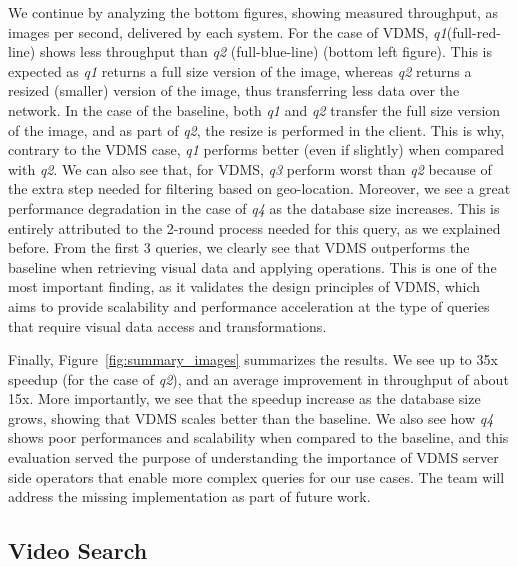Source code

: We continue by analyzing the bottom figures, showing measured throughput,
as images per second, delivered by each system.
For the case of VDMS, \textit{q1}(full-red-line) shows less throughput
than \textit{q2} (full-blue-line) (bottom left figure).
This is expected as \textit{q1} returns a full size version of the image,
whereas \textit{q2} returns a resized (smaller) version of the image,
thus transferring less data over the network.
In the case of the baseline, both \textit{q1} and \textit{q2} transfer the full size
version of the image, and as part of \textit{q2}, the resize is performed in the client.
This is why, contrary to the VDMS case, \textit{q1} performs better (even if slightly)
when compared with \textit{q2}.
We can also see that, for VDMS, \textit{q3} perform worst than \textit{q2} because
of the extra step needed for filtering based on geo-location.
Moreover, we see a great performance degradation in the case of \textit{q4} as the
database size increases.
This is entirely attributed to the 2-round process needed for this query,
as we explained before.
From the first 3 queries, we clearly see that VDMS outperforms the baseline 
when retrieving visual data and applying operations.
This is one of the most important finding, as it validates the design principles
of VDMS, which aims to provide scalability and performance acceleration
at the type of queries that require visual data access and transformations.



Finally, Figure~\ref{fig:summary_images} summarizes the results.
We see up to 35x speedup (for the case of \textit{q2}),
and an average improvement in throughput of about 15x.
More importantly, we see that the speedup increase as the database size grows,
showing that VDMS scales better than the baseline.
We also see how \textit{q4} shows poor performances and scalability 
when compared to the baseline, and this evaluation served the 
purpose of understanding the importance of VDMS server side operators 
that enable more complex queries for our use cases.
The team will address the missing implementation as part of future work.




\subsection{Video Search}
\label{videos}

···

# Task directions
Your copy of the records must be exact and must contain no pictures.

# Exercise result
Source code

: We continue by analyzing the bottom figures, showing measured throughput,
as images per second, delivered by each system.
For the case of VDMS, \textit{q1}(full-red-line) shows less throughput
than \textit{q2} (full-blue-line) (bottom left figure).
This is expected as \textit{q1} returns a full size version of the image,
whereas \textit{q2} returns a resized (smaller) version of the image,
thus transferring less data over the network.
In the case of the baseline, both \textit{q1} and \textit{q2} transfer the full size
version of the image, and as part of \textit{q2}, the resize is performed in the client.
This is why, contrary to the VDMS case, \textit{q1} performs better (even if slightly)
when compared with \textit{q2}.
We can also see that, for VDMS, \textit{q3} perform worst than \textit{q2} because
of the extra step needed for filtering based on geo-location.
Moreover, we see a great performance degradation in the case of \textit{q4} as the
database size increases.
This is entirely attributed to the 2-round process needed for this query,
as we explained before.
From the first 3 queries, we clearly see that VDMS outperforms the baseline 
when retrieving visual data and applying operations.
This is one of the most important finding, as it validates the design principles
of VDMS, which aims to provide scalability and performance acceleration
at the type of queries that require visual data access and transformations.



Finally, Figure~\ref{fig:summary_images} summarizes the results.
We see up to 35x speedup (for the case of \textit{q2}),
and an average improvement in throughput of about 15x.
More importantly, we see that the speedup increase as the database size grows,
showing that VDMS scales better than the baseline.
We also see how \textit{q4} shows poor performances and scalability 
when compared to the baseline, and this evaluation served the 
purpose of understanding the importance of VDMS server side operators 
that enable more complex queries for our use cases.
The team will address the missing implementation as part of future work.




\subsection{Video Search}
\label{videos}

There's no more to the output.